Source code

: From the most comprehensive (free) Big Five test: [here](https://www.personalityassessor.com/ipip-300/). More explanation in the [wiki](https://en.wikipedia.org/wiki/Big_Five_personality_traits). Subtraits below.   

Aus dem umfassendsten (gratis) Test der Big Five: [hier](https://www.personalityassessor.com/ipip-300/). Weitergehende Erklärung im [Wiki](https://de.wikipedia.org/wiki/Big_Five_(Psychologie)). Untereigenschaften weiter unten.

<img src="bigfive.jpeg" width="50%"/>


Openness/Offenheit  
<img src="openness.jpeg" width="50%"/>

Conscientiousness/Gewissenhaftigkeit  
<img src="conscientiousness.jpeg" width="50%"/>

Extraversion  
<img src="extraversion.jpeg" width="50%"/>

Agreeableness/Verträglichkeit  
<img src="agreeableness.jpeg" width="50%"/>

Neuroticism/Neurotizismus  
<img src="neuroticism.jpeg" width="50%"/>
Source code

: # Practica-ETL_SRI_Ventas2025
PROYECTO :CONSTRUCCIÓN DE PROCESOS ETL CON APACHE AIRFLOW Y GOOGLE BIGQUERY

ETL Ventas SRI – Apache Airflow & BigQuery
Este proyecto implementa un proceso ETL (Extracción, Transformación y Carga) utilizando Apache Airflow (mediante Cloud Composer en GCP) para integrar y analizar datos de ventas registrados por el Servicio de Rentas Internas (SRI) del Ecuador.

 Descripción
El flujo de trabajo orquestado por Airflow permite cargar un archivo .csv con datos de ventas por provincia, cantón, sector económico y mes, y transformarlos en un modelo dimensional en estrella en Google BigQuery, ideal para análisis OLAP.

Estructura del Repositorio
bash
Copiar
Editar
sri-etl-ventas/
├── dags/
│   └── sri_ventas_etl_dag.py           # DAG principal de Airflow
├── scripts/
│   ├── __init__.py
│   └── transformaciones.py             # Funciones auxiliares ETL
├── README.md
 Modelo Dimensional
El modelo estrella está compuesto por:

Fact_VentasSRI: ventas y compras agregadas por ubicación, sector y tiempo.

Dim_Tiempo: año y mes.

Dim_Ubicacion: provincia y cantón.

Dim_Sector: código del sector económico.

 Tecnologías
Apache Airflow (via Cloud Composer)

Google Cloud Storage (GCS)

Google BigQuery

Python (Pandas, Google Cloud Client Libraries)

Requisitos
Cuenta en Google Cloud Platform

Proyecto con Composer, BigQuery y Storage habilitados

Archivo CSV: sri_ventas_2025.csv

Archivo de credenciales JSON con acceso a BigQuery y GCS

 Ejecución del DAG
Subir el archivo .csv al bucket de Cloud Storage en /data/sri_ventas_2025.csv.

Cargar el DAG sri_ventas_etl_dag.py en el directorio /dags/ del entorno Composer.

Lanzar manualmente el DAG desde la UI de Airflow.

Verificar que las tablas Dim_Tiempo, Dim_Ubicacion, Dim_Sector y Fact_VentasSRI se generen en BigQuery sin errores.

- _What the task asks_:
Write down exactly the line that contains "Lanzar manualmente el" along with all later lines of the material, ending at its final line.

- _Result for this task_:
Lanzar manualmente el DAG desde la UI de Airflow.

Verificar que las tablas Dim_Tiempo, Dim_Ubicacion, Dim_Sector y Fact_VentasSRI se generen en BigQuery sin errores.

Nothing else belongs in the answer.